In addition to the Academy, the WICB is committed to provide additional development resources in the territories through youth development initiatives like our current Kiddy’s Cricket and the ECB’s “Chance to Shine Program”. We are presently rolling out ‘Training the Trainers’ Courses in order to build in all the territories a core of coaches who are well prepared and competent in what to teach and how to teach the youth.

All our development efforts are aimed at expanding participation, building skills and competence and enhancing performance and results in regional and international competitions.

At the regional level, scheduling of our cricket season was challenged by our agreement to allow the Stanford Twenty20 a window in the first quarter of the calendar year. This was a dilemma and has represented a major shift in our traditional approach of playing competitive cricket ahead of our home series. Our operations management therefore has to present strategic solutions to scheduling our cricket season that allows a new focus on a performance management system to achieve better results in our competitions and effective preparation in our training camps ahead of home and away series.

Of course, a regional professional league based on teams with the best players playing against each other would greatly enhance the performance and results for which we are striving. Our Professional League Committee, under the Chairmanship of Director Deryck Murray, has proposed a professional league model which the Board is examining against the background of discussions which are emerging in the ICC for an official window within the Future Tours Program for the IPL. This is an additional challenge that requires a solution.  

The ever changing external and internal threats therefore behoove us to focus our priorities both at the governance and management level on discussions and conversations on playing and the development of cricket in our hemisphere.

WOMEN'S CRICKET

We have come a long way in a year.
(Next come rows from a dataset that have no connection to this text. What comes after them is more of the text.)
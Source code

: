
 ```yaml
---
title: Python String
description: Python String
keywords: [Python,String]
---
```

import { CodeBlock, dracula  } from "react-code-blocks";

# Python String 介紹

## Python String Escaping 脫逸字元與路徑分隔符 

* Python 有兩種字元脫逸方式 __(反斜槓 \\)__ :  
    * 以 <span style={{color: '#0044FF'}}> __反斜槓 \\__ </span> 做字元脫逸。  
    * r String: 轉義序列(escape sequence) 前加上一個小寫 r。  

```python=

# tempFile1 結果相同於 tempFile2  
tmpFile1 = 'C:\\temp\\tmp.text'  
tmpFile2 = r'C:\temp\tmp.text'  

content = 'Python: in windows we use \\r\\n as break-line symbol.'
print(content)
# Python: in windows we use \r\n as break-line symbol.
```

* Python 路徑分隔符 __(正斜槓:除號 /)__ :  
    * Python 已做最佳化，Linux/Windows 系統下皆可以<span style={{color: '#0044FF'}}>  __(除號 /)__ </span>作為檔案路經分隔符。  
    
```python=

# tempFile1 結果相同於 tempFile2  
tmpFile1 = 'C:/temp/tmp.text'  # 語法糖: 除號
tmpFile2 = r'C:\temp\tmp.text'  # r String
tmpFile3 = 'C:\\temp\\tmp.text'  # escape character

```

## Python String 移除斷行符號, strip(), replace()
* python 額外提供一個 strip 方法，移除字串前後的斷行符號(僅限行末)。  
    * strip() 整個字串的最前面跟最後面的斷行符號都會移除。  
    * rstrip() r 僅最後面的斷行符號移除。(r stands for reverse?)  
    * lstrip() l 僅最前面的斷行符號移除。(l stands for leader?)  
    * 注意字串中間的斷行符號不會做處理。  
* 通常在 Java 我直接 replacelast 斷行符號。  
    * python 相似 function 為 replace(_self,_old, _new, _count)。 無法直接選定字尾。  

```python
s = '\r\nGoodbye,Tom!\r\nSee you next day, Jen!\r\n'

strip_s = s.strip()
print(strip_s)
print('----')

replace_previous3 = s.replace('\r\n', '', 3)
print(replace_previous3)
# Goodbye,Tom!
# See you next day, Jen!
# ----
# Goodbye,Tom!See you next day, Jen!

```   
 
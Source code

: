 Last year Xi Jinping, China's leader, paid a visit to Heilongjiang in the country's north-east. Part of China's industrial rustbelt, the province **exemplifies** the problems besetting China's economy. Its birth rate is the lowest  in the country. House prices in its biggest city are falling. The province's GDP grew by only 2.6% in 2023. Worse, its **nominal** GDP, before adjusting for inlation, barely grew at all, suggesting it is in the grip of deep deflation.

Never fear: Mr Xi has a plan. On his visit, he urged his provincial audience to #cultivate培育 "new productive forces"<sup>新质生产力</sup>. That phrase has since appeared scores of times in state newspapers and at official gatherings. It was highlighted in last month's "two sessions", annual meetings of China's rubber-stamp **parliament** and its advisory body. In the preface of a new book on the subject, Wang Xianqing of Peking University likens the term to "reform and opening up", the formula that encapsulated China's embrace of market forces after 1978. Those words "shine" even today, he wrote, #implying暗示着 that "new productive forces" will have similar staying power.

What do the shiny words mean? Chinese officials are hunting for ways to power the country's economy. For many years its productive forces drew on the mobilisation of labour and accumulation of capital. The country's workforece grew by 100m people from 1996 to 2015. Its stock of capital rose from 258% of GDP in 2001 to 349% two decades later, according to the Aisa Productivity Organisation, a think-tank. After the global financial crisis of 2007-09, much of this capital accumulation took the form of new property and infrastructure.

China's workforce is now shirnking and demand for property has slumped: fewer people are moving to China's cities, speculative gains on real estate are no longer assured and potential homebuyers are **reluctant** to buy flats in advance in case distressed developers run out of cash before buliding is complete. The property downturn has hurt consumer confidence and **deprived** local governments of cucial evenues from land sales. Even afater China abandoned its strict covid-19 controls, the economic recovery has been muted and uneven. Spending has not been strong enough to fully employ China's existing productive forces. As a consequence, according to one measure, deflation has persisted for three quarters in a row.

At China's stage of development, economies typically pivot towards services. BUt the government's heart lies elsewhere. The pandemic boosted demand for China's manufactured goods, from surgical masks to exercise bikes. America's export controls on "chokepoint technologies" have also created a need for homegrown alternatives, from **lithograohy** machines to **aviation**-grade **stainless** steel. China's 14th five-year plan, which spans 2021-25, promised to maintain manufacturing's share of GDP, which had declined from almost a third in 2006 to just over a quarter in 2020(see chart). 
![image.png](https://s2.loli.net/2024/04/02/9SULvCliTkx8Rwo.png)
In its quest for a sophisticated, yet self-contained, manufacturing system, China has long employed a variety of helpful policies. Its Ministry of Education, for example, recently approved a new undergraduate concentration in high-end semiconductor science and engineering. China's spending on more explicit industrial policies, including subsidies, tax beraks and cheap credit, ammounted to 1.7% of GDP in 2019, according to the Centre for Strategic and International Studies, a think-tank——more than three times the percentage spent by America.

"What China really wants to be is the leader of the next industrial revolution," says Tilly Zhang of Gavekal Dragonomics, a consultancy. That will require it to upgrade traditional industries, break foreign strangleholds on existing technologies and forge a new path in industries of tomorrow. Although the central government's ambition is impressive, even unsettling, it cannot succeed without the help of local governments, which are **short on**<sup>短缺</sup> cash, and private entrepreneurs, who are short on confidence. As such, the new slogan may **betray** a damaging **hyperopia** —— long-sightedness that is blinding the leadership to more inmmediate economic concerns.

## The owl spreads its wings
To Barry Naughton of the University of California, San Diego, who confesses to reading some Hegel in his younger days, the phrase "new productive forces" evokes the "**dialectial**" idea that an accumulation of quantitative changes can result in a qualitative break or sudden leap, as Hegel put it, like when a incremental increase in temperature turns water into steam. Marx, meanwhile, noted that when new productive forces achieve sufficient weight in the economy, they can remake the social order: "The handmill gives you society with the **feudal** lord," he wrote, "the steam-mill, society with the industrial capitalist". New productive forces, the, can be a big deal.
We established a Women’s Cricket Committee under Lennox John, the present CEO of the Windward Islands Cricket Board and former long-standing Director.  The Committee has recommended an implementation strategy for integration.  While this is taking place, the West Indies Women’s Cricket Federation will phase itself out.  There are some issues in terms of how the process will work but with the goodwill evident on both sides we believe we are on the path to the successful integration of women’s cricket.  Our Strategic Plan seeks to involve both boys and girls within the schools cricket system.  Our Academy will be geared to preparing teams of both sexes

All these developments, especially the management of our Strategic Plan, require a Secretariat with the levels of staffing and professional competence that can deliver at the required level.  On June 28, when I was elected President, I had expressed my intention to hire a professional organization to conduct a Management Audit of the Secretariat as a priority.  The Governance Committee also made this an important recommendation in its Report. 

The audit is now in progress and an Interim Report was presented to the Board yesterday, June 6, 2008. I am convinced, and all wisdom suggests, that you cannot build and sustain first-class teams without first-class management. As we build our teams to become world champions, we need to build first-class management capabilities at the WICB and territorial boards secretariats. It is inconceivable that we can ever succeed in sustaining a winning formula without putting these necessary conditions in place. 

Improve Our Image

The Board has worked assiduously to resolve the negative conflicts that have characterized the poor image and reputation of the WICB recently. We now have a positive and healthy relationship between the Board and the players and have succeeded in building a team spirit both on and off the field. It is my view that if we believe in people and improve their capabilities, good performances and results will follow.

I am especially proud of the work of the Staff and Board to engender a new disposition to handling player relations. I will continue to be relentless in building a new confidence in the players that we are all one team each with a specific role – strategic leadership; management; and cricket performance and we are all working together to reach the pinnacle of world cricket. I ask you to recognize the tremendous work that has been done to improve and advance the relationship between Board and Players. We still have work to do but I feel a sense of commitment on everyone’s part to make it work as a team in common pursuit of our objectives.

WIPA

Whilst it is always unwise to mention names in such situations but I cannot help identify the role of WIPA under the chairmanship of Mr. Dinanath Ramnarine. Undoubtedly facing fears and accusations of having compromised the players interests by accepting a role as Director, Mr. Ramnarine has been a critical component in shaping the new relationship between player and Board. I assure you that if anything he has been able to increase the benefits to players. This is clear proof that we when we work together with a common purpose in an open and transparent way, everyone is the better for it.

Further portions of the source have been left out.